Task input:
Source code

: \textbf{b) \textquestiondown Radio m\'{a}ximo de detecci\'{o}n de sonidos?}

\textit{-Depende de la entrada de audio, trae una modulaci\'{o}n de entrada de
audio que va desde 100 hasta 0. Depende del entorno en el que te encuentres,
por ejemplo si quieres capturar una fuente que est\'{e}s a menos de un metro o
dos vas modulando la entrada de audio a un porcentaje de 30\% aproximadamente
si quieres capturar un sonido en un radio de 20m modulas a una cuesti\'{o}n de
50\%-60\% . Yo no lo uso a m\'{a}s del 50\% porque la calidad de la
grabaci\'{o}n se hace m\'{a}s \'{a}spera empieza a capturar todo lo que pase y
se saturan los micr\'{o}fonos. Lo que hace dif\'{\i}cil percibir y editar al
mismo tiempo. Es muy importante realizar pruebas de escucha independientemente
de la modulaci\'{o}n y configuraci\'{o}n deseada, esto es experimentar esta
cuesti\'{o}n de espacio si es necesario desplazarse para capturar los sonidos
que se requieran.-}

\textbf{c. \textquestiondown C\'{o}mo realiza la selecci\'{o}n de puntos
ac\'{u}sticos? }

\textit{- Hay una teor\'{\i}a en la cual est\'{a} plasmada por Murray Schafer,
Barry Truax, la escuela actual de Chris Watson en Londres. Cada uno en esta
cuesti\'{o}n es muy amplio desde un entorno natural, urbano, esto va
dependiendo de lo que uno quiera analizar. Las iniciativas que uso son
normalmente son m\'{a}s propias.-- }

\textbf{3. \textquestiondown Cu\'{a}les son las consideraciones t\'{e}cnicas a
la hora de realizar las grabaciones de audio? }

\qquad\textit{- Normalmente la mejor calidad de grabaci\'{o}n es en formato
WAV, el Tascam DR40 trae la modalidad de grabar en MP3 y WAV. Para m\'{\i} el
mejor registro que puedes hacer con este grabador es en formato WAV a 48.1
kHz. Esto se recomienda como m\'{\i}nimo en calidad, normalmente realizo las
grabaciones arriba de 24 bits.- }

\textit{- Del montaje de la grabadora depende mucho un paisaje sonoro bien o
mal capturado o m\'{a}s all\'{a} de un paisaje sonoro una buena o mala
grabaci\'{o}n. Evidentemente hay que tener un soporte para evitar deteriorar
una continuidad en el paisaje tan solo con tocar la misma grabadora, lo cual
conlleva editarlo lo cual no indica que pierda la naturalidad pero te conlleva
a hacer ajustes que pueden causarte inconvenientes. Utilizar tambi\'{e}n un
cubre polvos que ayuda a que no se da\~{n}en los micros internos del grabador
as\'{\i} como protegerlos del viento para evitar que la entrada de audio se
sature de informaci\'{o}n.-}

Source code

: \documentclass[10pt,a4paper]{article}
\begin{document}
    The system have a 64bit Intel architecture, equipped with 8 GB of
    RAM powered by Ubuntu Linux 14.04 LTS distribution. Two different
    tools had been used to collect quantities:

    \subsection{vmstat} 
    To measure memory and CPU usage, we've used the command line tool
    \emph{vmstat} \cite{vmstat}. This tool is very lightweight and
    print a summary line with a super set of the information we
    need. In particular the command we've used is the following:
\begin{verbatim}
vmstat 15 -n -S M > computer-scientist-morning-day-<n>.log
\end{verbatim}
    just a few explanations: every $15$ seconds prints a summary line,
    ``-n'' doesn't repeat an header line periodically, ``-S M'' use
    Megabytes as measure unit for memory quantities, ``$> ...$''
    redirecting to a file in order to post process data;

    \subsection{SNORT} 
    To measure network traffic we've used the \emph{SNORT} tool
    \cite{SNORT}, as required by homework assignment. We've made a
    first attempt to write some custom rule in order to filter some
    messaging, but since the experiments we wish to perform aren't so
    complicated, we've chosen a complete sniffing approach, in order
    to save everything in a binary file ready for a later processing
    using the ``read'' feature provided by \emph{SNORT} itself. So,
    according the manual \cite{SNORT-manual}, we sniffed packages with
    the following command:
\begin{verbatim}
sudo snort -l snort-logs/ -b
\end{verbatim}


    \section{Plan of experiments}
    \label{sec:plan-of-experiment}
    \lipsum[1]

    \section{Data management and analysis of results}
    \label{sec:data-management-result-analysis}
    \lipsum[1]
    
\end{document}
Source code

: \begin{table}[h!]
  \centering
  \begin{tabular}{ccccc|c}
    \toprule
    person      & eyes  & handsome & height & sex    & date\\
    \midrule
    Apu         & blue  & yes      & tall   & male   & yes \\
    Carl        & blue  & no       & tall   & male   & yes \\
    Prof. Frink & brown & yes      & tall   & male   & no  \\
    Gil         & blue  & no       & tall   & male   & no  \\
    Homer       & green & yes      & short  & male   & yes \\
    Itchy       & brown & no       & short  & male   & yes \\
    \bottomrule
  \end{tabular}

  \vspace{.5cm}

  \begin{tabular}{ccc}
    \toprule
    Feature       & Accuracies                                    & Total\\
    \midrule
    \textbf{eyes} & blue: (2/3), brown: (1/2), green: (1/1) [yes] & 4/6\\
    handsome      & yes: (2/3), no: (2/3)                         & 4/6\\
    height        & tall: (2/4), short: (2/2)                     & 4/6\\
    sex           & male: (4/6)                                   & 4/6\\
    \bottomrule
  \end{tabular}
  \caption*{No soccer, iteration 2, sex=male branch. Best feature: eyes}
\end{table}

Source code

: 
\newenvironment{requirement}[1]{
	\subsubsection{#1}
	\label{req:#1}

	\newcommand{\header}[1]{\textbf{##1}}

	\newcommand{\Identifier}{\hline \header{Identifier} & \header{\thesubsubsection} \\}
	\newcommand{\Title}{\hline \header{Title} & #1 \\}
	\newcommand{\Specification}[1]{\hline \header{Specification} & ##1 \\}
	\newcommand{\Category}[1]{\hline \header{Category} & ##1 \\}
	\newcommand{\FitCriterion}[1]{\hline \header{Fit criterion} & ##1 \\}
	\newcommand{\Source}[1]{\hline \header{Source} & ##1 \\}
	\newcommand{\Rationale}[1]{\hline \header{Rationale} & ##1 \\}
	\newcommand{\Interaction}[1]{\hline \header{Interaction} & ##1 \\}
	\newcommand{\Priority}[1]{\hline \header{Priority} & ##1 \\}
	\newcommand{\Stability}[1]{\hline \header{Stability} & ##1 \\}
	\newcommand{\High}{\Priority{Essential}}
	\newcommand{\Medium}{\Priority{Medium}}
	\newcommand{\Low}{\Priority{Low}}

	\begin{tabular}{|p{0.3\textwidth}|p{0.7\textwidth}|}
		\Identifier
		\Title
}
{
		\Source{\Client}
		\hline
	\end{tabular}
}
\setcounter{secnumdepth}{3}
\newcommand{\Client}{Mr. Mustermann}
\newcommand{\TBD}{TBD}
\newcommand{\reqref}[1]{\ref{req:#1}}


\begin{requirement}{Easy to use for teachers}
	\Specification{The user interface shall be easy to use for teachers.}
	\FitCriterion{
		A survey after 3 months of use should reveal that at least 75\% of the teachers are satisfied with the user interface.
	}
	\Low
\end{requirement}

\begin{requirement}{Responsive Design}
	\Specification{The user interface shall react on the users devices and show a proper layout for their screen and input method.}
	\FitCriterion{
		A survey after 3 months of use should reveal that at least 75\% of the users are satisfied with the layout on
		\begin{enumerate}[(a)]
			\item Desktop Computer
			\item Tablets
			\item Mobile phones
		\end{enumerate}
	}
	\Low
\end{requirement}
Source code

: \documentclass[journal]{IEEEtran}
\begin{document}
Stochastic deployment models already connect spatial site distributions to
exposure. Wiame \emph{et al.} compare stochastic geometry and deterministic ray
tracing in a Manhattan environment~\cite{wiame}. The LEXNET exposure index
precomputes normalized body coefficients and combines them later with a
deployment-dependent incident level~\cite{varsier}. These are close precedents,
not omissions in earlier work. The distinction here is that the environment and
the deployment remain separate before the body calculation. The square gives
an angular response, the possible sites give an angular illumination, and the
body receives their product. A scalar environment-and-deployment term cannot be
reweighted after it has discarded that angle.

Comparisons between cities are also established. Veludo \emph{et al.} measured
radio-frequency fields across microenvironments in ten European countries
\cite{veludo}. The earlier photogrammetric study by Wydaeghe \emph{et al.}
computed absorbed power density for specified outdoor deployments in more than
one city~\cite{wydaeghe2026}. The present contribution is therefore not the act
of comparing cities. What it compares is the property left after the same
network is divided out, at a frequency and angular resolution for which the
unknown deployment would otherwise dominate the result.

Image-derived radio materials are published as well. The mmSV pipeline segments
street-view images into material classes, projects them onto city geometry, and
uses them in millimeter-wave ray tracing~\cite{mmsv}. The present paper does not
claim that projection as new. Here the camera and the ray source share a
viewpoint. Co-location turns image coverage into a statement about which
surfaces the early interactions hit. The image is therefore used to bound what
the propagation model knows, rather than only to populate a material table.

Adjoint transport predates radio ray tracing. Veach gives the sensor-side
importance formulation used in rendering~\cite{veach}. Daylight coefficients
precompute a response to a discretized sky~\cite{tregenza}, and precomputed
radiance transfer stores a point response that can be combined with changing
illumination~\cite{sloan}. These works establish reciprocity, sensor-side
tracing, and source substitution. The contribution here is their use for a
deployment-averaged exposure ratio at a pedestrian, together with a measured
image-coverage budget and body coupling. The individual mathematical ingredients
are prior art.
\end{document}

Exercise goal: Above is a listing; print exactly its lines from the one with "Stochastic deployment models" through the one with "surfaces the early", and no other lines.

Answer box:
Stochastic deployment models already connect spatial site distributions to
exposure. Wiame \emph{et al.} compare stochastic geometry and deterministic ray
tracing in a Manhattan environment~\cite{wiame}. The LEXNET exposure index
precomputes normalized body coefficients and combines them later with a
deployment-dependent incident level~\cite{varsier}. These are close precedents,
not omissions in earlier work. The distinction here is that the environment and
the deployment remain separate before the body calculation. The square gives
an angular response, the possible sites give an angular illumination, and the
body receives their product. A scalar environment-and-deployment term cannot be
reweighted after it has discarded that angle.

Comparisons between cities are also established. Veludo \emph{et al.} measured
radio-frequency fields across microenvironments in ten European countries
\cite{veludo}. The earlier photogrammetric study by Wydaeghe \emph{et al.}
computed absorbed power density for specified outdoor deployments in more than
one city~\cite{wydaeghe2026}. The present contribution is therefore not the act
of comparing cities. What it compares is the property left after the same
network is divided out, at a frequency and angular resolution for which the
unknown deployment would otherwise dominate the result.

Image-derived radio materials are published as well. The mmSV pipeline segments
street-view images into material classes, projects them onto city geometry, and
uses them in millimeter-wave ray tracing~\cite{mmsv}. The present paper does not
claim that projection as new. Here the camera and the ray source share a
viewpoint. Co-location turns image coverage into a statement about which
surfaces the early interactions hit. The image is therefore used to bound what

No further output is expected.